Canadian Embassy Closed, in the Name of Iranian People against Them

On September 7th, the Canadian government unexpectedly announced that it would close its embassy in Tehran and cut all diplomatic ties with Iran; at the same time, Canadian authorities gave five days to the Iranian diplomats in Ottawa to leave the country. Mr. Baird, Canada’s foreign affairs minister, offered various reasons for this decision: last November’s attack on the British Embassy in Tehran, “routinely [threatening] the existence of Israel,” Iran’s nuclear program, the Islamic regime’s support for the Assad’s regime in Syria, and the violence of human rights in Iran. This abrupt decision did not find any support among political figures except for Israeli Prime Minister Benjamin Netanyahu. We can see the decision is based on two different categories of reasons: the threats Iran present to global security, like its nuclear program and the dirty language about Israel, and human rights violations in Iran.
The first thing people learn in international relations is not to cut diplomatic ties with any country even during wartime. It is simple; the door toward conversation should be open. Throughout the last thirty years, in a very unusual situation in international relations, Iran and the US have been without any official diplomatic ties. As war talks between two countries have heated up, US General, James Mattis, suggested the necessity of opening a line of communication between the US and Iranian authorities to be able to contact Iranians under some urgent situation in order to prevent from an unwanted accident leading to a disastrous war. While even the countries that go to war keep their embassies open, the Canadian embassy that considers Iran a threat cuts its diplomatic ties. If the situation is that emergent, it is necessary keep the door to conversation open. Otherwise, this decision paves the road for the only other alternative, which is war. It is obvious that when you choose not to talk while you consider a state a threat to the global security, it means you should go to war; interestingly, the only political figure praised this decision was PM Netanyahu who consider a military attack as the only solution to the Iran’s nuclear program.

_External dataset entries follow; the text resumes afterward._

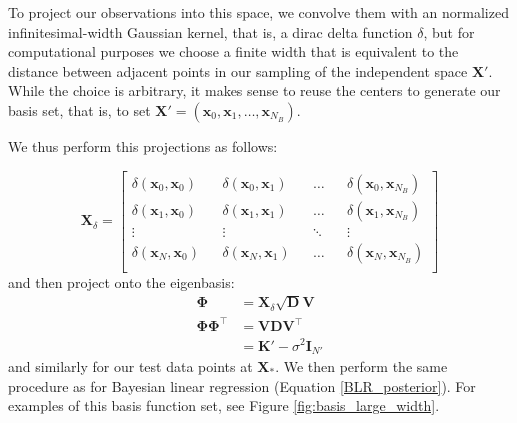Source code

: \documentclass{article}
\begin{document}
To project our observations into this space, we convolve them with an normalized infinitesimal-width Gaussian kernel, that is, a dirac delta function $\delta$, but for computational purposes we choose a finite width that is equivalent to the distance between adjacent points in our sampling of the independent space $\mathbf{X}'$. While the choice is arbitrary, it makes sense to reuse the centers  to generate our basis set, that is, to set $\mathbf{X}'=(\mathbf{x}_0,\mathbf{x}_1,\dots,\mathbf{x}_{N_B})$.

We thus perform this projections as follows: 

\begin{equation}
    \mathbf{X}_\delta =
    \begin{bmatrix}
    \delta(\mathbf{x}_0,\mathbf{x}_0) && \delta(\mathbf{x}_0,\mathbf{x}_1) && \dots && \delta(\mathbf{x}_0,\mathbf{x}_{N_B}) \\
    \delta(\mathbf{x}_1,\mathbf{x}_0) && \delta(\mathbf{x}_1,\mathbf{x}_1) && \dots && \delta(\mathbf{x}_1,\mathbf{x}_{N_B}) \\
    \vdots && \vdots && \ddots && \vdots \\
    \delta(\mathbf{x}_{N},\mathbf{x}_0) && \delta(\mathbf{x}_{N},\mathbf{x}_1) && \dots && \delta(\mathbf{x}_{N},\mathbf{x}_{N_B}) \\
    \end{bmatrix}
\end{equation}
and then project onto the eigenbasis:
\begin{equation}
\begin{split}
    \boldsymbol{\Phi} &= \mathbf{X}_\delta \sqrt{\mathbf{D}}\mathbf{V}\\ \boldsymbol{\Phi} \boldsymbol{\Phi}^\top&=\mathbf{VDV}^\top\\&=\mathbf{K}'-\sigma^2 \mathbf{I}_{N'}
    \end{split}
\end{equation}
and similarly for our test data points at $\mathbf{X}_\ast$. We then perform the same procedure as for Bayesian linear regression (Equation \ref{BLR_posterior}). For examples of this basis function set, see Figure \ref{fig:basis_large_width}.
\end{document}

Regarding the human rights issues in Iran, the Canadian government consistently and rightly has criticized the Islamic Republic over its dreadful human rights record. Closing the embassy in Tehran, however, is no help to the human rights issues in Iran. The first victims of this act are Iranian people who intend to travel to Canada for a number of different reasons, whether medical, familial, or educational. With the embassy closed in Tehran, Iranians who intend to travel to Canada need to go to a third country to apply for a Canadian visa. They must travel to another country to get interviewed in the Canadian embassy there, then going back to Iran and waiting to get the results; it is a very costly and time-consuming process.
Moreover, if more countries follow Canada’s policy and close their embassies, Iran will become increasingly isolated from the international community; the more isolated Iran becomes, the less the Islamic Regime will be accountable to the international community in terms of its human rights policies, as well as security matters that it puts to the global security. For a moment think of North Korea and how it developed its nuclear bomb in the absence of relation with the International community. There are many cases in which Iran has compromised under the pressure from the international community, which includes Canada. One week ago, an Iranian pastor, Yousef Nadarkhani, who was on death row over apostasy charges, was released only because of the pressure from the international community. Another case affected by international concerns is that of Sakineh Ashtiani, a woman who was sentenced to death by stoning because of adultery; the Islamic Regime stopped her execution because of heavy international pressure. If Iran gets more isolated by policies like Canada’s, it is going to be less and less accountable to the international community that is expelling it.
Whether for human rights reasons or global security ones, the Canadian act of closing its embassy in Tehran is not justified. Closing the diplomatic road as well as paving the road to war accompanied by isolating Iran, is just going to hurt Iranian people and not the regime. Iranian people who are under the arrest of their own regime are also going to be the victims of foreign states like Canada that are causing more pressure and trouble for these people.